O Tiro é uma modalidade esportiva amadora, legalmente estabelecida e permitida em nosso país. Sua prática, portanto, observadas as regras que se aplicam aos equipamentos nela empregados, há de ser fomentada pelo Estado Brasileiro, como direito individual de cada um de seus praticantes, preservada a autonomia das entidades desportivas que a ela se dedicam para definirem sua organização e funcionamento. Trata-se de uma clara garantia constitucional.

Nesse esteio, ao defender a imposição de restrições a uma prática esportiva, inclusive retirando a autonomia de entidades a ela dedicadas para definirem sua organização e funcionamento, a proposta aqui analisada viola flagrantemente a Constituição Federal, restando, portanto, viciada materialmente de inconstitucionalidade.

Cuida-se de um vício latente, que salta aos olhos de qualquer operador do direito que analise a proposta. No entanto, pelo sistema de controle de constitucionalidade das leis que hoje se aplica no ordenamento jurídico brasileiro, nada resta aos que já identificaram o vício, senão esperar que ele seja também identificado pela Comissão de Constituição e Justiça e Cidadania da Câmara dos Deputados e ali receba parecer pela rejeição.

Mesmo com a latência da inconstitucionalidade, ainda não pode o Judiciário reconhecê-la e sepultar o projeto de lei em seu nascedouro, pois que, cuidando-se de projeto de lei, sua apreciação judicial, sob o prisma da constitucionalidade, circunscreve-se ao processo legislativo, não alcançando o conteúdo da pretensa norma.

Sobre o tema já há sedimentada jurisprudência do Excelso Pretório:

“EMENTA: CONSTITUCIONAL. PROCESSO LEGISLATIVO: CONTROLE JUDICIAL. MANDADO DE SEGURANÇA. I. - O parlamentar tem legitimidade ativa para impetrar mandado de segurança com a finalidade de coibir atos praticados no processo de aprovação de leis e emendas constitucionais que não se compatibilizam com o processo legislativo constitucional.

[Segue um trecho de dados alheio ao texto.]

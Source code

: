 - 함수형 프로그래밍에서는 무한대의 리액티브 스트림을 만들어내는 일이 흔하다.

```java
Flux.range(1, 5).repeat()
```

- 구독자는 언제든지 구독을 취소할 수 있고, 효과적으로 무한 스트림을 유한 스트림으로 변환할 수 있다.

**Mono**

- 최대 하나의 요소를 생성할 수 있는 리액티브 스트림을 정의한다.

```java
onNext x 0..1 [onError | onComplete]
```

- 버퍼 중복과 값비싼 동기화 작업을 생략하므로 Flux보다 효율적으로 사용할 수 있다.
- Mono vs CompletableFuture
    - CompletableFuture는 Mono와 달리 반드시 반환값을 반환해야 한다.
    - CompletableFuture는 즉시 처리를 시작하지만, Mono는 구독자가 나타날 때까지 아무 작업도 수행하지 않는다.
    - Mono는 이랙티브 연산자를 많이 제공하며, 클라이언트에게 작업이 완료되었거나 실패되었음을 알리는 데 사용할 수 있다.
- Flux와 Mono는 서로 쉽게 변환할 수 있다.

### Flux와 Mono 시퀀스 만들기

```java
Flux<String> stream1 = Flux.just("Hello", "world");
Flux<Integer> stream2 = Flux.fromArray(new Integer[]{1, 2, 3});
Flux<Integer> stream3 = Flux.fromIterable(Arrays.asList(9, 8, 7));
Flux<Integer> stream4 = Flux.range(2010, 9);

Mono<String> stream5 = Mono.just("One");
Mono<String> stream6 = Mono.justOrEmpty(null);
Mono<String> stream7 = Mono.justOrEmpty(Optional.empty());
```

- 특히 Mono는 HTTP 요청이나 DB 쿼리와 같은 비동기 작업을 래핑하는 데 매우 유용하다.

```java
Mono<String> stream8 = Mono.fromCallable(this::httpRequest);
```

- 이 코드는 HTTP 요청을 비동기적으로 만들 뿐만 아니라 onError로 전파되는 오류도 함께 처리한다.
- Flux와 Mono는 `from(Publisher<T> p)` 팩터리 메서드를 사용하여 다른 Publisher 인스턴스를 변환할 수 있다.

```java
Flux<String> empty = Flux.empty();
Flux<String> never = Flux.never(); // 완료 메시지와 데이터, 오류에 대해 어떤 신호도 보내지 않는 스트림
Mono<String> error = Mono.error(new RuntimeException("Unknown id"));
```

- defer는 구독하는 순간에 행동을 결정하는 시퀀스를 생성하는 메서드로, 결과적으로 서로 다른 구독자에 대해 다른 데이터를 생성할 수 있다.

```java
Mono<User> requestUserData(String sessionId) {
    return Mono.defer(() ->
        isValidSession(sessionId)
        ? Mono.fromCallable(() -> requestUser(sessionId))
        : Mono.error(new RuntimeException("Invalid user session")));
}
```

Legitimidade ativa do parlamentar, apenas. II. - Precedentes do STF: MS 20.257/DF, Ministro Moreira Alves (leading case), RTJ 99/1031; MS 21.642/DF, Ministro Celso de Mello, RDA 191/200; MS 21.303-AgR/DF, Ministro Octavio Gallotti, RTJ 139/783; MS 24.356/DF, Ministro Carlos Velloso, "DJ" de 12.09.2003. III. - Inocorrência, no caso, de ofensa ao processo legislativo, C.F., art. 60, § 2º, por isso que, no texto aprovado em 1º turno, houve, simplesmente, pela Comissão Especial, correção da redação aprovada, com a supressão da expressão "se inferior", expressão dispensável, dada a impossibilidade de a remuneração dos Prefeitos ser superior à dos Ministros do Supremo Tribunal Federal. IV. - Mandado de Segurança indeferido. “ (STF - MS 24642, Relator(a): Min. CARLOS VELLOSO, Tribunal Pleno, julgado em 18/02/2004, DJ 18-06-2004 PP-00045 EMENT VOL-02156-02 PP-00211)

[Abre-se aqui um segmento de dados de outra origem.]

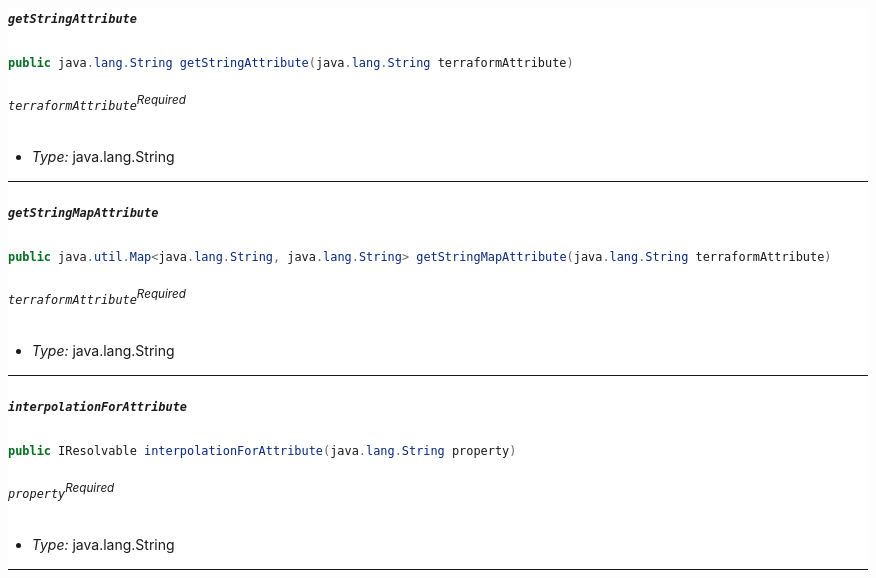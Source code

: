 ##### `getStringAttribute` <a name="getStringAttribute" id="@cdktf/provider-gitlab.dataGitlabPipelineSchedules.DataGitlabPipelineSchedulesPipelineSchedulesOwnerOutputReference.getStringAttribute"></a>

```java
public java.lang.String getStringAttribute(java.lang.String terraformAttribute)
```

###### `terraformAttribute`<sup>Required</sup> <a name="terraformAttribute" id="@cdktf/provider-gitlab.dataGitlabPipelineSchedules.DataGitlabPipelineSchedulesPipelineSchedulesOwnerOutputReference.getStringAttribute.parameter.terraformAttribute"></a>

- *Type:* java.lang.String

---

##### `getStringMapAttribute` <a name="getStringMapAttribute" id="@cdktf/provider-gitlab.dataGitlabPipelineSchedules.DataGitlabPipelineSchedulesPipelineSchedulesOwnerOutputReference.getStringMapAttribute"></a>

```java
public java.util.Map<java.lang.String, java.lang.String> getStringMapAttribute(java.lang.String terraformAttribute)
```

###### `terraformAttribute`<sup>Required</sup> <a name="terraformAttribute" id="@cdktf/provider-gitlab.dataGitlabPipelineSchedules.DataGitlabPipelineSchedulesPipelineSchedulesOwnerOutputReference.getStringMapAttribute.parameter.terraformAttribute"></a>

- *Type:* java.lang.String

---

##### `interpolationForAttribute` <a name="interpolationForAttribute" id="@cdktf/provider-gitlab.dataGitlabPipelineSchedules.DataGitlabPipelineSchedulesPipelineSchedulesOwnerOutputReference.interpolationForAttribute"></a>

```java
public IResolvable interpolationForAttribute(java.lang.String property)
```

###### `property`<sup>Required</sup> <a name="property" id="@cdktf/provider-gitlab.dataGitlabPipelineSchedules.DataGitlabPipelineSchedulesPipelineSchedulesOwnerOutputReference.interpolationForAttribute.parameter.property"></a>

- *Type:* java.lang.String

---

“MANDADO DE SEGURANÇA - 2. PROCESSO LEGISLATIVO - Projeto de Lei. 3. Controle de constitucionalidade preventivo. 4. Conflito de atribuições. 5. Comprometimento do modelo de controle repressivo e do sistema de divisão de poderes estabelecidos na Constituição. 6. Mandado de Segurança indeferido”. (STF - MS 24138 - DF - TP - Rel. Min. Gilmar Mendes - DJU 14.03.2003 - p. 00028) [originais sem destaque]

Caso o vício não seja identificado no próprio Legislativo, somente então se poderá provocar sua apreciação judicial, numa pré-anunciada medida que poderia ser evitada caso se dispusesse de mecanismos prévios de controle constitucional. Isso, ainda não se cuidando de lei vigente, se poderia operar de modo mais simples – e até difuso – do que através das ações declaratórias de inconstitucionalidade e seus consequentes – e inevitáveis – recursos perante o Supremo Tribunal Federal.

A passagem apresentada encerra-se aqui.